Tag Archives: Groupon

Groupon is laying off 1,100

I have never been a fan of Groupon, and when I say that it is not as a customer. Groupon has a business model that really makes the customers big winners in this game. Nothing wrong with that, but it is the businesses that is paying for the show, and they don`t want to lose.

The stock has been hammered. Take a look at the chart below.

GRPN

Groupon Inc operates online commerce marketplaces worldwide that connects merchants to consumers by offering goods and services at a discount. Groupon offers deals on goods and services in three categories: Local deals (Local), Groupon Goods (Goods) and Groupon Getaways (Travel).

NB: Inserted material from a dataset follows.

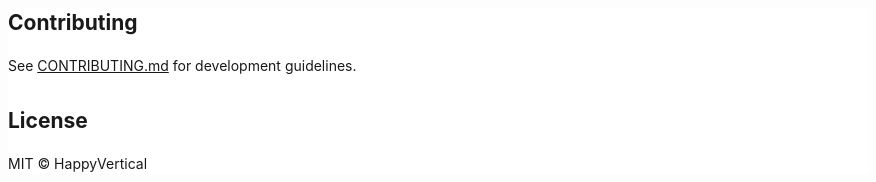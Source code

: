 ## Contributing

See [CONTRIBUTING.md](../../CONTRIBUTING.md) for development guidelines.

## License

MIT © HappyVertical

Its deals are accessed directly through its Websites, mobile applications and search engines. It`s impressive to see that Groupon grew from $312 million to $3,19 billion from 2010 to 2014. But now, it seems like the glory days are over.

What have happened?

First of all; in my opinion, the biggest winner in this game is the customer. Who are saying no to a great deal? No one. The customers are not paying to Groupon. They are paying to Groupon`s customer, which is the most important thing for Groupon. No customers – no income.

Groupon`s customers need to cut the bill in half. Voila! Groupon`s customer have already lost 50% of the original price. The end customer is satisfied of course, because who say no to 50% discount? The end customer pay to Groupon`s customer, but out of that, another 50% must go to Groupon, which means there is only 25% left to the supplier.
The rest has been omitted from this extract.